Currently, 50 percent of the youth who are participating in the pilot project in Fonthill are from Niagara, however the program is open to youth from as far away as Brantford. Taylor says the youth who are accepted into the residence need to display a willingness to be there and participate in the educational component of the program.

“We are really heavy on the idea that we want this to be completely driven by the decision of the kids,” he says.

“We don’t want this to be a coerced discussion with the probation officer who says they must stay here. We want to stay away from the old detention-based mentality. They need to know that it is entirely their decision to be here.”

There are 16 placements between the two homes. The young men at the Wagner Home are integrated into the local school system, while the youth at the David S. Horne Home participate in customized educational programming in-house that is designed to meet their individual needs.

“It takes some time for them to develop their trust and their ability to accept what we have to offer them,” Taylor says.

“They need to feel that what you give them is valuable, and they are not going to do that until they trust you.
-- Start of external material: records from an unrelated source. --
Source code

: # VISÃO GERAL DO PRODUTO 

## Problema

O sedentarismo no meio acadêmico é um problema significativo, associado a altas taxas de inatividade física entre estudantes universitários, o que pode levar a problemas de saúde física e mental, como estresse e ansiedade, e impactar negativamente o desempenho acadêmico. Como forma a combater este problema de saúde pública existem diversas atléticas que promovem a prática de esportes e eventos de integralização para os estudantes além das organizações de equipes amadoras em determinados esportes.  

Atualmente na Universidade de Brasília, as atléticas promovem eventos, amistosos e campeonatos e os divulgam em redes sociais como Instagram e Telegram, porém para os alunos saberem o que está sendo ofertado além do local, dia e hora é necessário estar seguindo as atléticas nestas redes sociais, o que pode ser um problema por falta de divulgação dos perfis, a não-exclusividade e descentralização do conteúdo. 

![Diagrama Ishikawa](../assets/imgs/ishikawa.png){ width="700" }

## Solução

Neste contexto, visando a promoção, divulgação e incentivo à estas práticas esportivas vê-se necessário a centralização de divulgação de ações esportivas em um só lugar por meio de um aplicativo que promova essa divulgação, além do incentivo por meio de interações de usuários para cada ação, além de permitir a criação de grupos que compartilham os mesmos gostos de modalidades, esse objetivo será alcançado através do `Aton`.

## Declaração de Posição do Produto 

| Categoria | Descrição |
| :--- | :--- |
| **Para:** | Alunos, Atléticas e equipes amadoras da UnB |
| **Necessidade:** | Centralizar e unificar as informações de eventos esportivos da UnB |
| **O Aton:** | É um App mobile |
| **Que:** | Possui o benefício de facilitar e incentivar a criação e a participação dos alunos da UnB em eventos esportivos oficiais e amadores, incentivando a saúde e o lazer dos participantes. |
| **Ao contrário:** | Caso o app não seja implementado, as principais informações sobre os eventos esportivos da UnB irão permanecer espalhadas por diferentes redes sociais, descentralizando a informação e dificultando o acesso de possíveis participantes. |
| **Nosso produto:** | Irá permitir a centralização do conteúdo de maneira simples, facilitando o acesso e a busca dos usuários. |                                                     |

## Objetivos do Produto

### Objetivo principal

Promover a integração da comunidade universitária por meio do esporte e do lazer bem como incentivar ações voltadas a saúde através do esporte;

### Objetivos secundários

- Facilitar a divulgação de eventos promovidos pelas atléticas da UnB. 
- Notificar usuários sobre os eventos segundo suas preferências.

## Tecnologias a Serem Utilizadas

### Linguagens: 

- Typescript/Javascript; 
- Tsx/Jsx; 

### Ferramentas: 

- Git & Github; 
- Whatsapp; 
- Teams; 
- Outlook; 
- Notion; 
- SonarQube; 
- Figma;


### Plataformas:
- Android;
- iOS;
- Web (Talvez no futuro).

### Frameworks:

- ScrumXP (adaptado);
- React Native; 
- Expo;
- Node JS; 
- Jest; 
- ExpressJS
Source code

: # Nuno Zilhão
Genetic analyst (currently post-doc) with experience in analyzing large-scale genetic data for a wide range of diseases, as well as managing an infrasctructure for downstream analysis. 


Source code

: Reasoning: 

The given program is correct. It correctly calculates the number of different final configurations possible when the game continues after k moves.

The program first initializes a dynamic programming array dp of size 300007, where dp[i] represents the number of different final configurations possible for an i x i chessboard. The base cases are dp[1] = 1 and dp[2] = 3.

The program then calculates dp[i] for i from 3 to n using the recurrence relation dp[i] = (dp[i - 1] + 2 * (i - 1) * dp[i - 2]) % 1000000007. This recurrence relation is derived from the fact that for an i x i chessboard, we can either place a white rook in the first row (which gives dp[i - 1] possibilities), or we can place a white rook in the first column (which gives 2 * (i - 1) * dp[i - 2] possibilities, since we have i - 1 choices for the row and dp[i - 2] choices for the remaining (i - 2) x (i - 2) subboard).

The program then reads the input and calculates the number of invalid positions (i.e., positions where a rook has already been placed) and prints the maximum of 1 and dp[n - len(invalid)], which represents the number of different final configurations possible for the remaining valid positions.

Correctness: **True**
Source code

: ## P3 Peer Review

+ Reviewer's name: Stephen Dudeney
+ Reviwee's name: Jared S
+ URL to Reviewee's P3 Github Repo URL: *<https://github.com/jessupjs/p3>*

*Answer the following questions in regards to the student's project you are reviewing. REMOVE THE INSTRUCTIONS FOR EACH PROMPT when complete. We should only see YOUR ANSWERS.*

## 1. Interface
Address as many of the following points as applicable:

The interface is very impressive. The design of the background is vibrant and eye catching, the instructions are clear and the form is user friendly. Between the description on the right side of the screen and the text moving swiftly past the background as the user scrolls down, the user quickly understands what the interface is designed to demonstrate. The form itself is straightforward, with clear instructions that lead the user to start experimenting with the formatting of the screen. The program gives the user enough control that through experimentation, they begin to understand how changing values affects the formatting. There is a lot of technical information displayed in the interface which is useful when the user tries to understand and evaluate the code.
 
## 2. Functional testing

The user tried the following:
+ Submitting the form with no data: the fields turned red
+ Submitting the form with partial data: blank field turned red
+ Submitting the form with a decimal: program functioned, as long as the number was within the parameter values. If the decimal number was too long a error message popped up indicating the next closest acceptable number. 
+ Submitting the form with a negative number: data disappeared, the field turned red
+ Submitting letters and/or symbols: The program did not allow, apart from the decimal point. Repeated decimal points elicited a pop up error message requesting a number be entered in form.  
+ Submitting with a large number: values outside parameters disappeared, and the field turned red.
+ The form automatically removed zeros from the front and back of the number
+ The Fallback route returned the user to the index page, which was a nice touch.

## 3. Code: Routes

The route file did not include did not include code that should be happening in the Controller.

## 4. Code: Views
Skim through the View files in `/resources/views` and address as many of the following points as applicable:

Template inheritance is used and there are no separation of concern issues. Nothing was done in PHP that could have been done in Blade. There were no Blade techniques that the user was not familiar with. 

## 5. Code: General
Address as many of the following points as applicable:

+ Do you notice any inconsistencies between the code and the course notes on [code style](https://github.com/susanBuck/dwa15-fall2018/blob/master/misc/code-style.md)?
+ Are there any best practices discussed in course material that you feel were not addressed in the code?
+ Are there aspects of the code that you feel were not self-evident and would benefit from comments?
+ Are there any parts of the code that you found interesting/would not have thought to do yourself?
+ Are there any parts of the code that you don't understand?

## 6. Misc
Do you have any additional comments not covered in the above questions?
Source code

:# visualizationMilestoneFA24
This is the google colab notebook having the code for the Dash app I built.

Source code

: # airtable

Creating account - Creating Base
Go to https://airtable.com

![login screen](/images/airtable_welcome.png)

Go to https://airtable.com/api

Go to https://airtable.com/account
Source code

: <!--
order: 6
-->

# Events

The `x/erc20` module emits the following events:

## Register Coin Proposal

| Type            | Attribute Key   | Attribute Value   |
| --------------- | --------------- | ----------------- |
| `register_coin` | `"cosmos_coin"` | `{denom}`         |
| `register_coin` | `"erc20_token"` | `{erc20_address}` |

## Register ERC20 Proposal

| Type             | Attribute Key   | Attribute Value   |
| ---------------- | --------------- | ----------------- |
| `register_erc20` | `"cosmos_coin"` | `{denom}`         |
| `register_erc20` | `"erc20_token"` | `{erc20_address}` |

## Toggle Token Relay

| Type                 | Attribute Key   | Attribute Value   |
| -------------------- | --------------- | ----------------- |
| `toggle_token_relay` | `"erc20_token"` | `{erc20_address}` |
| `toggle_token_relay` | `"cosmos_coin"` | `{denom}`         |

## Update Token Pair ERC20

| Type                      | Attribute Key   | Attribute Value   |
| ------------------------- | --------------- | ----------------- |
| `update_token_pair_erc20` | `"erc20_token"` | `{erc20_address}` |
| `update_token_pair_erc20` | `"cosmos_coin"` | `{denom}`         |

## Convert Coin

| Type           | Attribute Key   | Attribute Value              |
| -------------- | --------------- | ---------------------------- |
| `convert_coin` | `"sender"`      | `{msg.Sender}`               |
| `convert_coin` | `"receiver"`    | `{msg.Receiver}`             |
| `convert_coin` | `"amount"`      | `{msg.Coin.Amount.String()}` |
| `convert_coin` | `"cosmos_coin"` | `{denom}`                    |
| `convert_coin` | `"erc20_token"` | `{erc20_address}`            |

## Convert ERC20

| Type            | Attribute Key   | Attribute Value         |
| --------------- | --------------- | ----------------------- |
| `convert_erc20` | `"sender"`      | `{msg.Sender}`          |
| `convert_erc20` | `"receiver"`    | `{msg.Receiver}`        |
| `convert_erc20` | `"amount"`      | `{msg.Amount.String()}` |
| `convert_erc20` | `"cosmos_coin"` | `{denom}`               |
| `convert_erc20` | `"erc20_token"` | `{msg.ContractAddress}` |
That’s not necessarily you as an individual it depends upon who strong your team is.”

The team at Youth Resources Niagara is large, Taylor says. Each home has eight full-time front-line workers and a manager as well as 20 to 25 additional part-time support workers. The services they offer are not exclusive to the two residences, he says. They also have a community program that provides support and services for approximately 50 youth who live in the community.

The success of their programs is dependent upon the youth’s desire to participate, says Taylor. The interactions between the staff and the youth serve to make their programs even more effective for the residents themselves, and for future participants.

It is empowering for the youth, he says, when they realize they are helping others by engaging with staff and participating in the program.

“It satisfies us to see that we are helping kids,” says Taylor.

“It’s rewarding to us when we see these young men accomplishing milestones. It doesn’t matter about the arguments you may have with them if they come in late for curfew, or other things like that you expect with teenagers, when you look at the broader perspective and see what they are accomplishing it makes you feel good about the work you do.”

Taylor’s work with youth extends beyond his professional life.

He is an active member of the Church of the Holy Trinity and he is involved with the Niagara Region’s Homelessness committee.

As a Rotarian, he is also the Chair of the Rotary Club’s Youth Exchange Program committee. Allowing him to work with youth in a different manner, Taylor says his work with Rotary is inspirational.

“It has been a thrill for me the past three years working with youth from around the world,” he says.

“Every year a new batch of students comes in and there are 25 new people from other countries. We all learn so much, it’s a reciprocal learning experience. They all come with their own stories and they all have their eyes wide open and want to learn about us. It’s very energizing.”